Dataset entries:
= Beginning of Section =
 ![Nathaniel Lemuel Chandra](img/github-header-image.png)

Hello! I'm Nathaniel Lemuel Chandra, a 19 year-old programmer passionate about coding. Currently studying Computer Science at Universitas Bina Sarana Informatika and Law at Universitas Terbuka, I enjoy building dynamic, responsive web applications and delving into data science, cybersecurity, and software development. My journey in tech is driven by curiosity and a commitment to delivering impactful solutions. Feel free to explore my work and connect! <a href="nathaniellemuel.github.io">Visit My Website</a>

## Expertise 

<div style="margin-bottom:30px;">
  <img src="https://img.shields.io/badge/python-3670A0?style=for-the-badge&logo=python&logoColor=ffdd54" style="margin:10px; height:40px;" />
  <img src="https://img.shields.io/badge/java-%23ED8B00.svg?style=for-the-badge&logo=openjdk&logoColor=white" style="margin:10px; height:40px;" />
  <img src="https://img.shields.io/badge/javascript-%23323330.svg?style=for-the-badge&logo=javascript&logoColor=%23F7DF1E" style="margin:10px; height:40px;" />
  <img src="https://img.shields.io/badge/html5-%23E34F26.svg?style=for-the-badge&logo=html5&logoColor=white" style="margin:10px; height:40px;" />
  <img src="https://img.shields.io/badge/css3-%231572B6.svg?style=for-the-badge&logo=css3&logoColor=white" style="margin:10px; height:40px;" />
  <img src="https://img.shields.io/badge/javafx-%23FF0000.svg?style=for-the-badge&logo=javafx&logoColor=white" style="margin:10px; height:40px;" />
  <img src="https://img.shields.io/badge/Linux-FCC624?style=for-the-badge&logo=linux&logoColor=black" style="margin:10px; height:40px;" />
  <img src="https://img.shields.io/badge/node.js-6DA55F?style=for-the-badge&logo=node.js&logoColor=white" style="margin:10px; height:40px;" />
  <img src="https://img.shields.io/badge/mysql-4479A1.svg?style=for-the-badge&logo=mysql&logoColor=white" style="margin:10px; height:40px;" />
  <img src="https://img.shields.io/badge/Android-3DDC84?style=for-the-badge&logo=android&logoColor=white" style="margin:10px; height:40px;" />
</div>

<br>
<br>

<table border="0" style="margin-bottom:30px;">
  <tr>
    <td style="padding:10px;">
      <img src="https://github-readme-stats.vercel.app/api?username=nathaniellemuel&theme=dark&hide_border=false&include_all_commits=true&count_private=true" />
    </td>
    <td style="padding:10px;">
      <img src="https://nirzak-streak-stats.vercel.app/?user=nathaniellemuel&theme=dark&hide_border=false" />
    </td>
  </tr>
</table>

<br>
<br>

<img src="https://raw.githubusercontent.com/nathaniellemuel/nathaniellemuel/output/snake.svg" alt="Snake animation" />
= End of Section =
Your response must consist of every line above, reproduced exactly.

§ **WRITTEN RESPONSE**
 ![Nathaniel Lemuel Chandra](img/github-header-image.png)

Hello! I'm Nathaniel Lemuel Chandra, a 19 year-old programmer passionate about coding. Currently studying Computer Science at Universitas Bina Sarana Informatika and Law at Universitas Terbuka, I enjoy building dynamic, responsive web applications and delving into data science, cybersecurity, and software development. My journey in tech is driven by curiosity and a commitment to delivering impactful solutions. Feel free to explore my work and connect! <a href="nathaniellemuel.github.io">Visit My Website</a>

## Expertise 

<div style="margin-bottom:30px;">
  <img src="https://img.shields.io/badge/python-3670A0?style=for-the-badge&logo=python&logoColor=ffdd54" style="margin:10px; height:40px;" />
  <img src="https://img.shields.io/badge/java-%23ED8B00.svg?style=for-the-badge&logo=openjdk&logoColor=white" style="margin:10px; height:40px;" />
  <img src="https://img.shields.io/badge/javascript-%23323330.svg?style=for-the-badge&logo=javascript&logoColor=%23F7DF1E" style="margin:10px; height:40px;" />
  <img src="https://img.shields.io/badge/html5-%23E34F26.svg?style=for-the-badge&logo=html5&logoColor=white" style="margin:10px; height:40px;" />
  <img src="https://img.shields.io/badge/css3-%231572B6.svg?style=for-the-badge&logo=css3&logoColor=white" style="margin:10px; height:40px;" />
  <img src="https://img.shields.io/badge/javafx-%23FF0000.svg?style=for-the-badge&logo=javafx&logoColor=white" style="margin:10px; height:40px;" />
  <img src="https://img.shields.io/badge/Linux-FCC624?style=for-the-badge&logo=linux&logoColor=black" style="margin:10px; height:40px;" />
  <img src="https://img.shields.io/badge/node.js-6DA55F?style=for-the-badge&logo=node.js&logoColor=white" style="margin:10px; height:40px;" />
  <img src="https://img.shields.io/badge/mysql-4479A1.svg?style=for-the-badge&logo=mysql&logoColor=white" style="margin:10px; height:40px;" />
  <img src="https://img.shields.io/badge/Android-3DDC84?style=for-the-badge&logo=android&logoColor=white" style="margin:10px; height:40px;" />
</div>

<br>
<br>

<table border="0" style="margin-bottom:30px;">
  <tr>
    <td style="padding:10px;">
      <img src="https://github-readme-stats.vercel.app/api?username=nathaniellemuel&theme=dark&hide_border=false&include_all_commits=true&count_private=true" />
    </td>
    <td style="padding:10px;">
      <img src="https://nirzak-streak-stats.vercel.app/?user=nathaniellemuel&theme=dark&hide_border=false" />
    </td>
  </tr>
</table>

<br>
<br>

<img src="https://raw.githubusercontent.com/nathaniellemuel/nathaniellemuel/output/snake.svg" alt="Snake animation" />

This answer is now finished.